> Your task: Would you filter these records and copy every line that has the word "major"?

Stored data entries
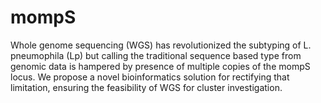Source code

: # mompS
Whole genome sequencing (WGS) has revolutionized the subtyping of L. pneumophila (Lp) but calling the traditional sequence based type from genomic data is hampered by presence of multiple copies of the mompS locus. We propose a novel bioinformatics solution for rectifying that limitation, ensuring the feasibility of WGS for cluster investigation.
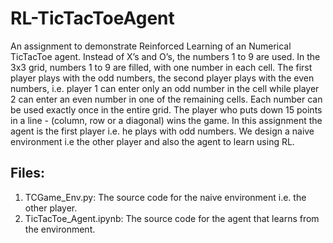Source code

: # RL-TicTacToeAgent
An assignment to demonstrate Reinforced Learning of an Numerical TicTacToe agent. Instead of X’s and O’s, the numbers 1 to 9 are used. In the 3x3 grid, numbers 1 to 9 are filled, with one number in each cell. The first player plays with the odd numbers, the second player plays with the even numbers, i.e. player 1 can enter only an odd number in the cell while player 2 can enter an even number in one of the remaining cells. Each number can be used exactly once in the entire grid. The player who puts down 15 points in a line - (column, row or a diagonal) wins the game. 
In this assignment the agent is the first player i.e. he plays with odd numbers.
We design a naive environment i.e the other player and also the agent to learn using RL.

## Files:
1. TCGame_Env.py: The source code for the naive environment i.e. the other player.
2. TicTacToe_Agent.ipynb: The source code for the agent that learns from the environment.

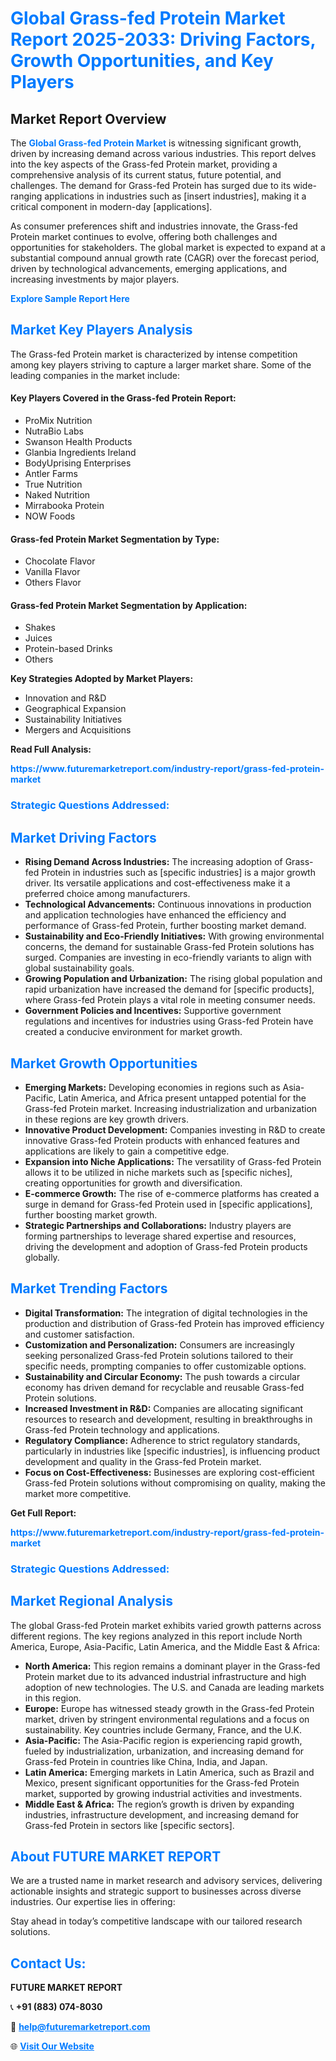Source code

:<h1 style="color: #007BFF;">Global Grass-fed Protein Market Report 2025-2033: Driving Factors, Growth Opportunities, and Key Players</h1>

<section id="overview">
<h2>Market Report Overview</h2>
<p>The <a href="https://www.futuremarketreport.com/industry-report/grass-fed-protein-market" style="color: #007BFF; text-decoration: none;"><strong>Global Grass-fed Protein Market</strong></a> is witnessing significant growth, driven by increasing demand across various industries. This report delves into the key aspects of the Grass-fed Protein market, providing a comprehensive analysis of its current status, future potential, and challenges. The demand for Grass-fed Protein has surged due to its wide-ranging applications in industries such as [insert industries], making it a critical component in modern-day [applications].</p>
<p>As consumer preferences shift and industries innovate, the Grass-fed Protein market continues to evolve, offering both challenges and opportunities for stakeholders. The global market is expected to expand at a substantial compound annual growth rate (CAGR) over the forecast period, driven by technological advancements, emerging applications, and increasing investments by major players.</p>
</section>

<section id="overview">
<p><a href="https://www.futuremarketreport.com/request-sample/reportId=61763" style="color: #007BFF; text-decoration: none;"><strong>Explore Sample Report Here</strong></a></p>
</section>

<section id="key-players">
<h2 style="color: #007BFF;">Market Key Players Analysis</h2>
<p>The Grass-fed Protein market is characterized by intense competition among key players striving to capture a larger market share. Some of the leading companies in the market include:</p>
<h4>Key Players Covered in the Grass-fed Protein Report:</h4>
<ul><li>ProMix Nutrition</li><li>NutraBio Labs</li><li>Swanson Health Products</li><li>Glanbia Ingredients Ireland</li><li>BodyUprising Enterprises</li><li>Antler Farms</li><li>True Nutrition</li><li>Naked Nutrition</li><li>Mirrabooka Protein</li><li>NOW Foods</li></ul>
<h4>Grass-fed Protein Market Segmentation by Type:</h4>
<ul><li>Chocolate Flavor</li><li>Vanilla Flavor</li><li>Others Flavor</li></ul>

<h4>Grass-fed Protein Market Segmentation by Application:</h4>
<ul><li>Shakes</li><li>Juices</li><li>Protein-based Drinks</li><li>Others</li></ul>
<p><strong>Key Strategies Adopted by Market Players:</strong></p>
<ul>
<li>Innovation and R&D</li>
<li>Geographical Expansion</li>
<li>Sustainability Initiatives</li>
<li>Mergers and Acquisitions</li>
</ul>
</section>

<section>
<p><strong>Read Full Analysis: </strong></p><a href="https://www.futuremarketreport.com/industry-report/grass-fed-protein-market" style="color: #007BFF; text-decoration: none;"><strong>https://www.futuremarketreport.com/industry-report/grass-fed-protein-market</strong></a>
<h3 style="color: #007BFF;">Strategic Questions Addressed:</h3>
</section>

<section id="driving-factors">
<h2 style="color: #007BFF;">Market Driving Factors</h2>
<ul>
<li><strong>Rising Demand Across Industries:</strong> The increasing adoption of Grass-fed Protein in industries such as [specific industries] is a major growth driver. Its versatile applications and cost-effectiveness make it a preferred choice among manufacturers.</li>
<li><strong>Technological Advancements:</strong> Continuous innovations in production and application technologies have enhanced the efficiency and performance of Grass-fed Protein, further boosting market demand.</li>
<li><strong>Sustainability and Eco-Friendly Initiatives:</strong> With growing environmental concerns, the demand for sustainable Grass-fed Protein solutions has surged. Companies are investing in eco-friendly variants to align with global sustainability goals.</li>
<li><strong>Growing Population and Urbanization:</strong> The rising global population and rapid urbanization have increased the demand for [specific products], where Grass-fed Protein plays a vital role in meeting consumer needs.</li>
<li><strong>Government Policies and Incentives:</strong> Supportive government regulations and incentives for industries using Grass-fed Protein have created a conducive environment for market growth.</li>
</ul>
</section>

<section id="growth-opportunities">
<h2 style="color: #007BFF;">Market Growth Opportunities</h2>
<ul>
<li><strong>Emerging Markets:</strong> Developing economies in regions such as Asia-Pacific, Latin America, and Africa present untapped potential for the Grass-fed Protein market. Increasing industrialization and urbanization in these regions are key growth drivers.</li>
<li><strong>Innovative Product Development:</strong> Companies investing in R&D to create innovative Grass-fed Protein products with enhanced features and applications are likely to gain a competitive edge.</li>
<li><strong>Expansion into Niche Applications:</strong> The versatility of Grass-fed Protein allows it to be utilized in niche markets such as [specific niches], creating opportunities for growth and diversification.</li>
<li><strong>E-commerce Growth:</strong> The rise of e-commerce platforms has created a surge in demand for Grass-fed Protein used in [specific applications], further boosting market growth.</li>
<li><strong>Strategic Partnerships and Collaborations:</strong> Industry players are forming partnerships to leverage shared expertise and resources, driving the development and adoption of Grass-fed Protein products globally.</li>
</ul>
</section>

<section id="trending-factors">
<h2 style="color: #007BFF;">Market Trending Factors</h2>
<ul>
<li><strong>Digital Transformation:</strong> The integration of digital technologies in the production and distribution of Grass-fed Protein has improved efficiency and customer satisfaction.</li>
<li><strong>Customization and Personalization:</strong> Consumers are increasingly seeking personalized Grass-fed Protein solutions tailored to their specific needs, prompting companies to offer customizable options.</li>
<li><strong>Sustainability and Circular Economy:</strong> The push towards a circular economy has driven demand for recyclable and reusable Grass-fed Protein solutions.</li>
<li><strong>Increased Investment in R&D:</strong> Companies are allocating significant resources to research and development, resulting in breakthroughs in Grass-fed Protein technology and applications.</li>
<li><strong>Regulatory Compliance:</strong> Adherence to strict regulatory standards, particularly in industries like [specific industries], is influencing product development and quality in the Grass-fed Protein market.</li>
<li><strong>Focus on Cost-Effectiveness:</strong> Businesses are exploring cost-efficient Grass-fed Protein solutions without compromising on quality, making the market more competitive.</li>
</ul>
</section>

<section>
<p><strong>Get Full Report: </strong></p><a href="https://www.futuremarketreport.com/industry-report/grass-fed-protein-market" style="color: #007BFF; text-decoration: none;"><strong>https://www.futuremarketreport.com/industry-report/grass-fed-protein-market</strong></a>
<h3 style="color: #007BFF;">Strategic Questions Addressed:</h3>
</section>


<section id="regional-analysis">
<h2 style="color: #007BFF;">Market Regional Analysis</h2>
<p>The global Grass-fed Protein market exhibits varied growth patterns across different regions. The key regions analyzed in this report include North America, Europe, Asia-Pacific, Latin America, and the Middle East & Africa:</p>
<ul>
<li><strong>North America:</strong> This region remains a dominant player in the Grass-fed Protein market due to its advanced industrial infrastructure and high adoption of new technologies. The U.S. and Canada are leading markets in this region.</li>
<li><strong>Europe:</strong> Europe has witnessed steady growth in the Grass-fed Protein market, driven by stringent environmental regulations and a focus on sustainability. Key countries include Germany, France, and the U.K.</li>
<li><strong>Asia-Pacific:</strong> The Asia-Pacific region is experiencing rapid growth, fueled by industrialization, urbanization, and increasing demand for Grass-fed Protein in countries like China, India, and Japan.</li>
<li><strong>Latin America:</strong> Emerging markets in Latin America, such as Brazil and Mexico, present significant opportunities for the Grass-fed Protein market, supported by growing industrial activities and investments.</li>
<li><strong>Middle East & Africa:</strong> The region’s growth is driven by expanding industries, infrastructure development, and increasing demand for Grass-fed Protein in sectors like [specific sectors].</li>
</ul>
</section>

<footer>
<h2 style="color: #007BFF;">About FUTURE MARKET REPORT</h2>
<p>We are a trusted name in market research and advisory services, delivering actionable insights and strategic support to businesses across diverse industries. Our expertise lies in offering:</p>

<p>Stay ahead in today’s competitive landscape with our tailored research solutions.</p>

<h2 style="color: #007BFF;">Contact Us:</h2>
<p><strong>FUTURE MARKET REPORT</strong></p>
<p>📞 <strong>+91 (883) 074-8030</strong></p>
<p>📧 <strong><a href="mailto:help@futuremarketreport.com" style="color: #007BFF;">help@futuremarketreport.com</a></strong></p>
<p>🌐 <strong><a href="https://www.futuremarketreport.com/" style="color: #007BFF;">Visit Our Website</a></strong></p>
</footer>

> Response for this exercise:
<p>As consumer preferences shift and industries innovate, the Grass-fed Protein market continues to evolve, offering both challenges and opportunities for stakeholders. The global market is expected to expand at a substantial compound annual growth rate (CAGR) over the forecast period, driven by technological advancements, emerging applications, and increasing investments by major players.</p>
<li><strong>Rising Demand Across Industries:</strong> The increasing adoption of Grass-fed Protein in industries such as [specific industries] is a major growth driver. Its versatile applications and cost-effectiveness make it a preferred choice among manufacturers.</li>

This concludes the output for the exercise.